◆ **Directions for this task**
Scan the material below for "issue", then return each line that contains it.
────────────────
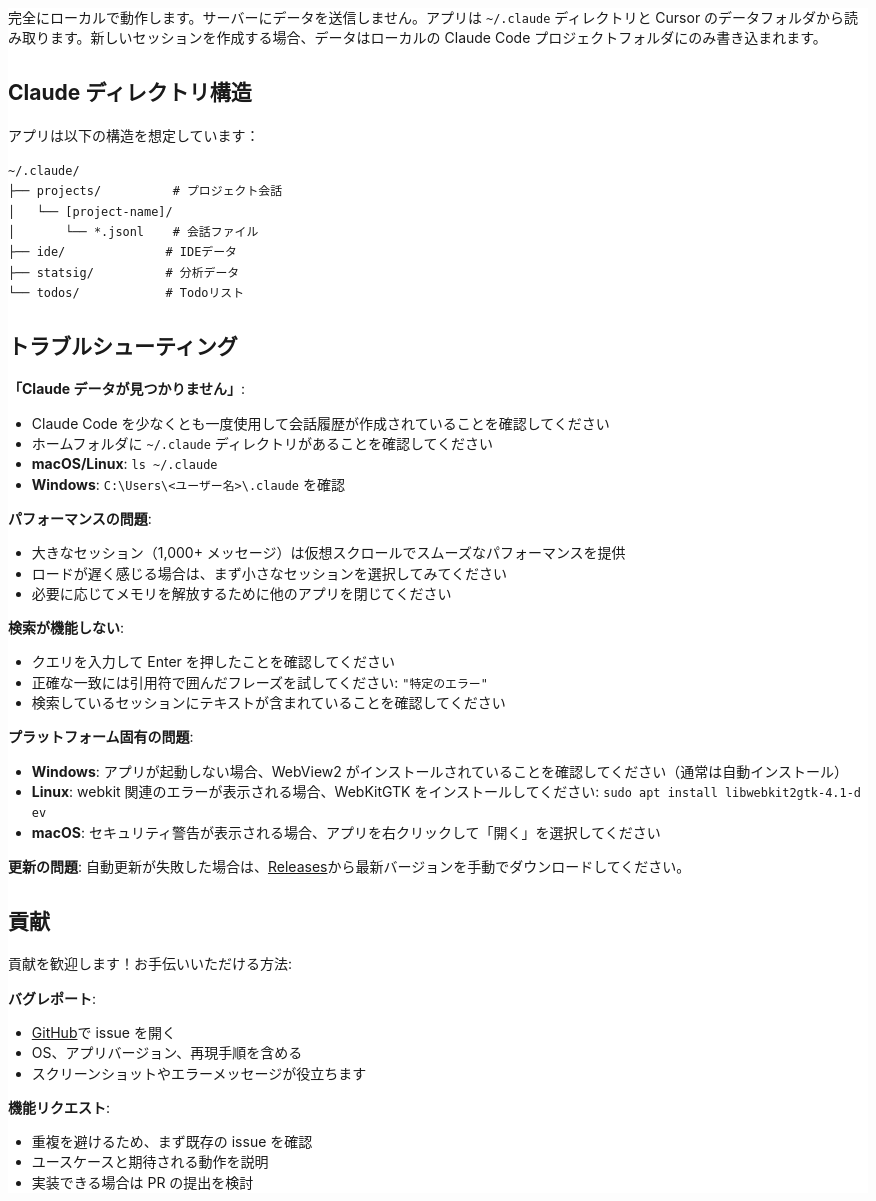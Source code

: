 完全にローカルで動作します。サーバーにデータを送信しません。アプリは `~/.claude` ディレクトリと Cursor のデータフォルダから読み取ります。新しいセッションを作成する場合、データはローカルの Claude Code プロジェクトフォルダにのみ書き込まれます。

## Claude ディレクトリ構造

アプリは以下の構造を想定しています：

```
~/.claude/
├── projects/          # プロジェクト会話
│   └── [project-name]/
│       └── *.jsonl    # 会話ファイル
├── ide/              # IDEデータ
├── statsig/          # 分析データ
└── todos/            # Todoリスト
```

## トラブルシューティング

**「Claude データが見つかりません」**:
- Claude Code を少なくとも一度使用して会話履歴が作成されていることを確認してください
- ホームフォルダに `~/.claude` ディレクトリがあることを確認してください
- **macOS/Linux**: `ls ~/.claude`
- **Windows**: `C:\Users\<ユーザー名>\.claude` を確認

**パフォーマンスの問題**:
- 大きなセッション（1,000+ メッセージ）は仮想スクロールでスムーズなパフォーマンスを提供
- ロードが遅く感じる場合は、まず小さなセッションを選択してみてください
- 必要に応じてメモリを解放するために他のアプリを閉じてください

**検索が機能しない**:
- クエリを入力して Enter を押したことを確認してください
- 正確な一致には引用符で囲んだフレーズを試してください: `"特定のエラー"`
- 検索しているセッションにテキストが含まれていることを確認してください

**プラットフォーム固有の問題**:
- **Windows**: アプリが起動しない場合、WebView2 がインストールされていることを確認してください（通常は自動インストール）
- **Linux**: webkit 関連のエラーが表示される場合、WebKitGTK をインストールしてください: `sudo apt install libwebkit2gtk-4.1-dev`
- **macOS**: セキュリティ警告が表示される場合、アプリを右クリックして「開く」を選択してください

**更新の問題**: 自動更新が失敗した場合は、[Releases](https://github.com/ndokutovich/claude-code-history-viewer/releases)から最新バージョンを手動でダウンロードしてください。

## 貢献

貢献を歓迎します！お手伝いいただける方法:

**バグレポート**:
- [GitHub](https://github.com/ndokutovich/claude-code-history-viewer/issues)で issue を開く
- OS、アプリバージョン、再現手順を含める
- スクリーンショットやエラーメッセージが役立ちます

**機能リクエスト**:
- 重複を避けるため、まず既存の issue を確認
- ユースケースと期待される動作を説明
- 実装できる場合は PR の提出を検討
────────────────
◆ **Solution to this task**
- [GitHub](https://github.com/ndokutovich/claude-code-history-viewer/issues)で issue を開く
- 重複を避けるため、まず既存の issue を確認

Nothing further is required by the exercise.